Data items:

=== Begin Enclosure ===

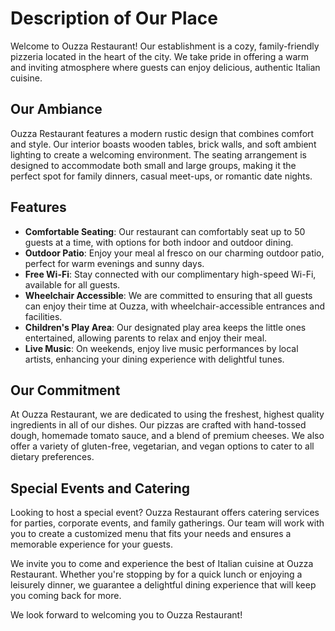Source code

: # Description of Our Place

Welcome to Ouzza Restaurant! Our establishment is a cozy, family-friendly pizzeria located in the heart of the city. We take pride in offering a warm and inviting atmosphere where guests can enjoy delicious, authentic Italian cuisine.

## Our Ambiance
Ouzza Restaurant features a modern rustic design that combines comfort and style. Our interior boasts wooden tables, brick walls, and soft ambient lighting to create a welcoming environment. The seating arrangement is designed to accommodate both small and large groups, making it the perfect spot for family dinners, casual meet-ups, or romantic date nights.

## Features
- **Comfortable Seating**: Our restaurant can comfortably seat up to 50 guests at a time, with options for both indoor and outdoor dining.
- **Outdoor Patio**: Enjoy your meal al fresco on our charming outdoor patio, perfect for warm evenings and sunny days.
- **Free Wi-Fi**: Stay connected with our complimentary high-speed Wi-Fi, available for all guests.
- **Wheelchair Accessible**: We are committed to ensuring that all guests can enjoy their time at Ouzza, with wheelchair-accessible entrances and facilities.
- **Children's Play Area**: Our designated play area keeps the little ones entertained, allowing parents to relax and enjoy their meal.
- **Live Music**: On weekends, enjoy live music performances by local artists, enhancing your dining experience with delightful tunes.

## Our Commitment
At Ouzza Restaurant, we are dedicated to using the freshest, highest quality ingredients in all of our dishes. Our pizzas are crafted with hand-tossed dough, homemade tomato sauce, and a blend of premium cheeses. We also offer a variety of gluten-free, vegetarian, and vegan options to cater to all dietary preferences.

## Special Events and Catering
Looking to host a special event? Ouzza Restaurant offers catering services for parties, corporate events, and family gatherings. Our team will work with you to create a customized menu that fits your needs and ensures a memorable experience for your guests.

We invite you to come and experience the best of Italian cuisine at Ouzza Restaurant. Whether you're stopping by for a quick lunch or enjoying a leisurely dinner, we guarantee a delightful dining experience that will keep you coming back for more.

We look forward to welcoming you to Ouzza Restaurant!
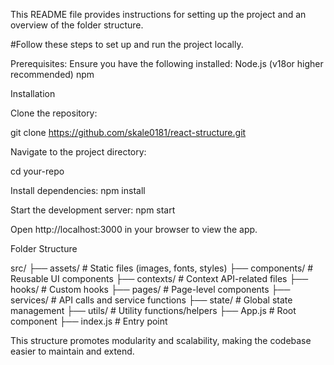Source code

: This README file provides instructions for setting up the project and an overview of the folder structure.

#Follow these steps to set up and run the project locally.

Prerequisites: 
Ensure you have the following installed:
Node.js (v18or higher recommended)
npm

Installation

Clone the repository:

git clone https://github.com/skale0181/react-structure.git

Navigate to the project directory:

cd your-repo

Install dependencies:
npm install

Start the development server:
npm start

Open http://localhost:3000 in your browser to view the app.

Folder Structure

src/
├── assets/            # Static files (images, fonts, styles)
├── components/        # Reusable UI components
├── contexts/          # Context API-related files
├── hooks/             # Custom hooks
├── pages/             # Page-level components
├── services/          # API calls and service functions
├── state/             # Global state management
├── utils/             # Utility functions/helpers
├── App.js             # Root component
├── index.js           # Entry point

This structure promotes modularity and scalability, making the codebase easier to maintain and extend.

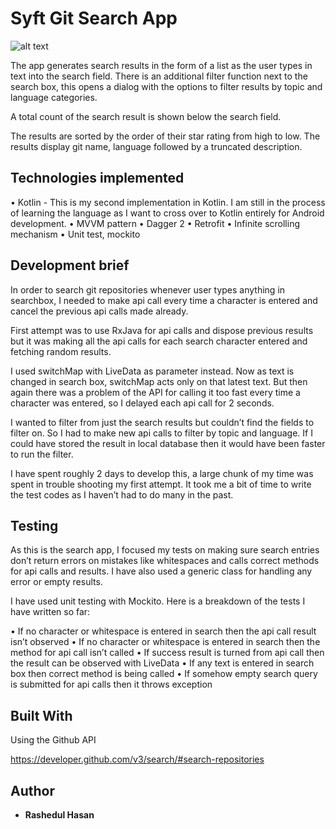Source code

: # Syft Git Search App

![alt text](https://github.com/shaon007/Syftapp_kotlin_mvvm/blob/master/app/src/main/res/drawable/screenshot_syftapp.JPG)

The app generates search results in the form of a list as the user types in text into the search field.
There is an additional filter function next to the search box, this opens a dialog with the options to filter results by topic and language categories.

A total count of the search result is shown below the search field.

The results are sorted by the order of their star rating from high to low. The results display git name, language followed by a truncated description.

## Technologies implemented

•	Kotlin - This is my second implementation in Kotlin. I am still in the process of learning the language as I want to cross over to Kotlin entirely for Android development.
•	MVVM pattern
•	Dagger 2
•	Retrofit
•	Infinite scrolling mechanism
•	Unit test, mockito

## Development brief

In order to search git repositories whenever user types anything in searchbox, I needed to make api call every time a character is entered and cancel the previous api calls made already.

First attempt was to use RxJava for api calls and dispose previous results but it was making all the api calls for each search character entered and fetching random results.

I used switchMap with LiveData as parameter instead. Now as text is changed in search box,  switchMap acts only on that latest text. But then again there was a problem of the API for calling it too fast every time a character was entered, so I delayed each api call for 2 seconds.

I wanted to filter from just the search results but couldn’t find the fields to filter on. So I had to make new api calls to filter by topic and language. If I could have stored the result in local database then it would have been faster to run the filter.

I have spent roughly 2 days to develop this, a large chunk of my time was spent in trouble shooting my first attempt. It took me a bit of time to write the  test codes as I haven’t had to do many in the past.


## Testing

As this is the search app, I focused my tests on making sure search entries don’t return errors on mistakes like whitespaces and calls correct methods for api calls and results. I have also used a generic class for handling any error or empty results.

I have used unit testing with Mockito. Here is a breakdown of the tests I have written so far:

•	If no character or whitespace is entered in search then the api call result isn’t observed
•	If no character or whitespace is entered in search then the method for api call isn’t called
•	If success result is turned from api call then the result can be observed with LiveData
•	If any text is entered in  search box then correct method is being called 
•	If somehow empty search query is submitted for api calls then it throws exception



## Built With

Using the Github API

https://developer.github.com/v3/search/#search-repositories



## Author

* **Rashedul Hasan**  



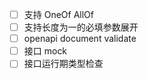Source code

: - [ ] 支持 OneOf AllOf
- [ ] 支持长度为一的必填参数展开
- [ ] openapi document validate
- [ ] 接口 mock
- [ ] 接口运行期类型检查
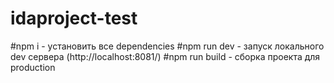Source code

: # idaproject-test
#npm i - установить все dependencies
#npm run dev - запуск локального dev сервера (http://localhost:8081/)
#npm run build - сборка проекта для production
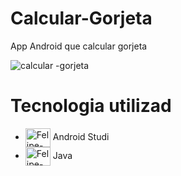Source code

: # Calcular-Gorjeta
App Android que  calcular gorjeta


![calcular -gorjeta](https://user-images.githubusercontent.com/63815922/173045133-2cdc1e45-17cb-4689-9c0a-f49b80666d7f.gif)


#  Tecnologia utilizad 
*  <img align="center" alt="Felipe-Androidstudio" height="30" width="40" src="https://cdn.jsdelivr.net/gh/devicons/devicon/icons/androidstudio/androidstudio-original.svg"> Android Studi     
  *  <img align="center" alt="Felipe-Java" height="30" width="40" src="https://cdn.jsdelivr.net/gh/devicons/devicon/icons/java/java-original.svg"> Java
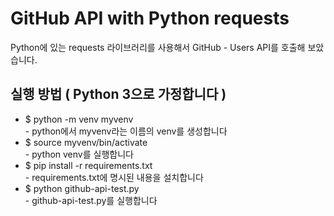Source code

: # GitHub API with Python requests

Python에 있는 requests 라이브러리를 사용해서 GitHub - Users API를 호출해 보았습니다.

## 실행 방법 ( Python 3으로 가정합니다 )

- $ python -m venv myvenv
</br>- python에서 myvenv라는 이름의 venv를 생성합니다
- $ source myvenv/bin/activate
</br> - python venv를 실행합니다
- $ pip install -r requirements.txt
</br>- requirements.txt에 명시된 내용을 설치합니다
- $ python github-api-test.py
</br>- github-api-test.py를 실행합니다
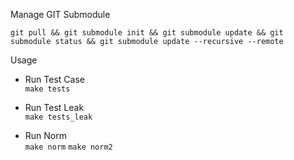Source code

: Manage GIT Submodule

`git pull && git submodule init && git submodule update && git submodule status && git submodule update --recursive --remote`

Usage

- Run Test Case  
`make tests`

- Run Test Leak  
`make tests_leak`

- Run Norm  
`make norm` 
`make norm2`
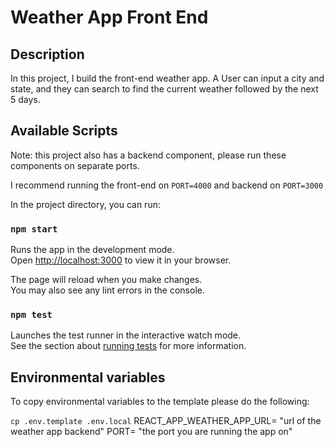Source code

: # Weather App Front End

## Description

In this project, I build the front-end weather app. A User can input a city and state, and they can search to find the current weather followed by the next 5 days.

## Available Scripts

Note: this project also has a backend component, please run these components on separate ports.

I recommend running the front-end on `PORT=4000` and backend on `PORT=3000`

In the project directory, you can run:

### `npm start`

Runs the app in the development mode.\
Open [http://localhost:3000](http://localhost:3000) to view it in your browser.

The page will reload when you make changes.\
You may also see any lint errors in the console.

### `npm test`

Launches the test runner in the interactive watch mode.\
See the section about [running tests](https://facebook.github.io/create-react-app/docs/running-tests) for more information.


## Environmental variables 

To copy environmental variables to the template please do the following:

`cp .env.template .env.local`
REACT_APP_WEATHER_APP_URL= "url of the weather app backend"
PORT= "the port you are running the app on"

=== End Enclosure ===

Write out each line again, exactly as it appears above, except for any picture.

ANSWER FOR THIS EXERCISE
Source code

: # Description of Our Place

Welcome to Ouzza Restaurant! Our establishment is a cozy, family-friendly pizzeria located in the heart of the city. We take pride in offering a warm and inviting atmosphere where guests can enjoy delicious, authentic Italian cuisine.

## Our Ambiance
Ouzza Restaurant features a modern rustic design that combines comfort and style. Our interior boasts wooden tables, brick walls, and soft ambient lighting to create a welcoming environment. The seating arrangement is designed to accommodate both small and large groups, making it the perfect spot for family dinners, casual meet-ups, or romantic date nights.

## Features
- **Comfortable Seating**: Our restaurant can comfortably seat up to 50 guests at a time, with options for both indoor and outdoor dining.
- **Outdoor Patio**: Enjoy your meal al fresco on our charming outdoor patio, perfect for warm evenings and sunny days.
- **Free Wi-Fi**: Stay connected with our complimentary high-speed Wi-Fi, available for all guests.
- **Wheelchair Accessible**: We are committed to ensuring that all guests can enjoy their time at Ouzza, with wheelchair-accessible entrances and facilities.
- **Children's Play Area**: Our designated play area keeps the little ones entertained, allowing parents to relax and enjoy their meal.
- **Live Music**: On weekends, enjoy live music performances by local artists, enhancing your dining experience with delightful tunes.

## Our Commitment
At Ouzza Restaurant, we are dedicated to using the freshest, highest quality ingredients in all of our dishes. Our pizzas are crafted with hand-tossed dough, homemade tomato sauce, and a blend of premium cheeses. We also offer a variety of gluten-free, vegetarian, and vegan options to cater to all dietary preferences.

## Special Events and Catering
Looking to host a special event? Ouzza Restaurant offers catering services for parties, corporate events, and family gatherings. Our team will work with you to create a customized menu that fits your needs and ensures a memorable experience for your guests.

We invite you to come and experience the best of Italian cuisine at Ouzza Restaurant. Whether you're stopping by for a quick lunch or enjoying a leisurely dinner, we guarantee a delightful dining experience that will keep you coming back for more.

We look forward to welcoming you to Ouzza Restaurant!
Source code

: This README file provides instructions for setting up the project and an overview of the folder structure.

#Follow these steps to set up and run the project locally.

Prerequisites: 
Ensure you have the following installed:
Node.js (v18or higher recommended)
npm

Installation

Clone the repository:

git clone https://github.com/skale0181/react-structure.git

Navigate to the project directory:

cd your-repo

Install dependencies:
npm install

Start the development server:
npm start

Open http://localhost:3000 in your browser to view the app.

Folder Structure

src/
├── assets/            # Static files (images, fonts, styles)
├── components/        # Reusable UI components
├── contexts/          # Context API-related files
├── hooks/             # Custom hooks
├── pages/             # Page-level components
├── services/          # API calls and service functions
├── state/             # Global state management
├── utils/             # Utility functions/helpers
├── App.js             # Root component
├── index.js           # Entry point

This structure promotes modularity and scalability, making the codebase easier to maintain and extend.

Source code

: # Syft Git Search App

![alt text](https://github.com/shaon007/Syftapp_kotlin_mvvm/blob/master/app/src/main/res/drawable/screenshot_syftapp.JPG)

The app generates search results in the form of a list as the user types in text into the search field.
There is an additional filter function next to the search box, this opens a dialog with the options to filter results by topic and language categories.

A total count of the search result is shown below the search field.

The results are sorted by the order of their star rating from high to low. The results display git name, language followed by a truncated description.

## Technologies implemented

•	Kotlin - This is my second implementation in Kotlin. I am still in the process of learning the language as I want to cross over to Kotlin entirely for Android development.
•	MVVM pattern
•	Dagger 2
•	Retrofit
•	Infinite scrolling mechanism
•	Unit test, mockito

## Development brief

In order to search git repositories whenever user types anything in searchbox, I needed to make api call every time a character is entered and cancel the previous api calls made already.

First attempt was to use RxJava for api calls and dispose previous results but it was making all the api calls for each search character entered and fetching random results.

I used switchMap with LiveData as parameter instead. Now as text is changed in search box,  switchMap acts only on that latest text. But then again there was a problem of the API for calling it too fast every time a character was entered, so I delayed each api call for 2 seconds.

I wanted to filter from just the search results but couldn’t find the fields to filter on. So I had to make new api calls to filter by topic and language. If I could have stored the result in local database then it would have been faster to run the filter.

I have spent roughly 2 days to develop this, a large chunk of my time was spent in trouble shooting my first attempt. It took me a bit of time to write the  test codes as I haven’t had to do many in the past.


## Testing

As this is the search app, I focused my tests on making sure search entries don’t return errors on mistakes like whitespaces and calls correct methods for api calls and results. I have also used a generic class for handling any error or empty results.

I have used unit testing with Mockito. Here is a breakdown of the tests I have written so far:

•	If no character or whitespace is entered in search then the api call result isn’t observed
•	If no character or whitespace is entered in search then the method for api call isn’t called
•	If success result is turned from api call then the result can be observed with LiveData
•	If any text is entered in  search box then correct method is being called 
•	If somehow empty search query is submitted for api calls then it throws exception



## Built With

Using the Github API

https://developer.github.com/v3/search/#search-repositories



## Author

* **Rashedul Hasan**  



Source code

: - [ ] 支持 OneOf AllOf
- [ ] 支持长度为一的必填参数展开
- [ ] openapi document validate
- [ ] 接口 mock
- [ ] 接口运行期类型检查
Source code

: # idaproject-test
#npm i - установить все dependencies
#npm run dev - запуск локального dev сервера (http://localhost:8081/)
#npm run build - сборка проекта для production
Source code

: # Calcular-Gorjeta
App Android que  calcular gorjeta


![calcular -gorjeta](https://user-images.githubusercontent.com/63815922/173045133-2cdc1e45-17cb-4689-9c0a-f49b80666d7f.gif)


#  Tecnologia utilizad 
*  <img align="center" alt="Felipe-Androidstudio" height="30" width="40" src="https://cdn.jsdelivr.net/gh/devicons/devicon/icons/androidstudio/androidstudio-original.svg"> Android Studi     
  *  <img align="center" alt="Felipe-Java" height="30" width="40" src="https://cdn.jsdelivr.net/gh/devicons/devicon/icons/java/java-original.svg"> Java
Source code

: # GitHub API with Python requests

Python에 있는 requests 라이브러리를 사용해서 GitHub - Users API를 호출해 보았습니다.

## 실행 방법 ( Python 3으로 가정합니다 )

- $ python -m venv myvenv
</br>- python에서 myvenv라는 이름의 venv를 생성합니다
- $ source myvenv/bin/activate
</br> - python venv를 실행합니다
- $ pip install -r requirements.txt
</br>- requirements.txt에 명시된 내용을 설치합니다
- $ python github-api-test.py
</br>- github-api-test.py를 실행합니다
Source code

: Manage GIT Submodule

`git pull && git submodule init && git submodule update && git submodule status && git submodule update --recursive --remote`

Usage

- Run Test Case  
`make tests`

- Run Test Leak  
`make tests_leak`

- Run Norm  
`make norm` 
`make norm2`
Source code

: # Weather App Front End

## Description

In this project, I build the front-end weather app. A User can input a city and state, and they can search to find the current weather followed by the next 5 days.

## Available Scripts

Note: this project also has a backend component, please run these components on separate ports.

I recommend running the front-end on `PORT=4000` and backend on `PORT=3000`

In the project directory, you can run:

### `npm start`

Runs the app in the development mode.\
Open [http://localhost:3000](http://localhost:3000) to view it in your browser.

The page will reload when you make changes.\
You may also see any lint errors in the console.

### `npm test`

Launches the test runner in the interactive watch mode.\
See the section about [running tests](https://facebook.github.io/create-react-app/docs/running-tests) for more information.


## Environmental variables 

To copy environmental variables to the template please do the following:

`cp .env.template .env.local`
REACT_APP_WEATHER_APP_URL= "url of the weather app backend"
PORT= "the port you are running the app on"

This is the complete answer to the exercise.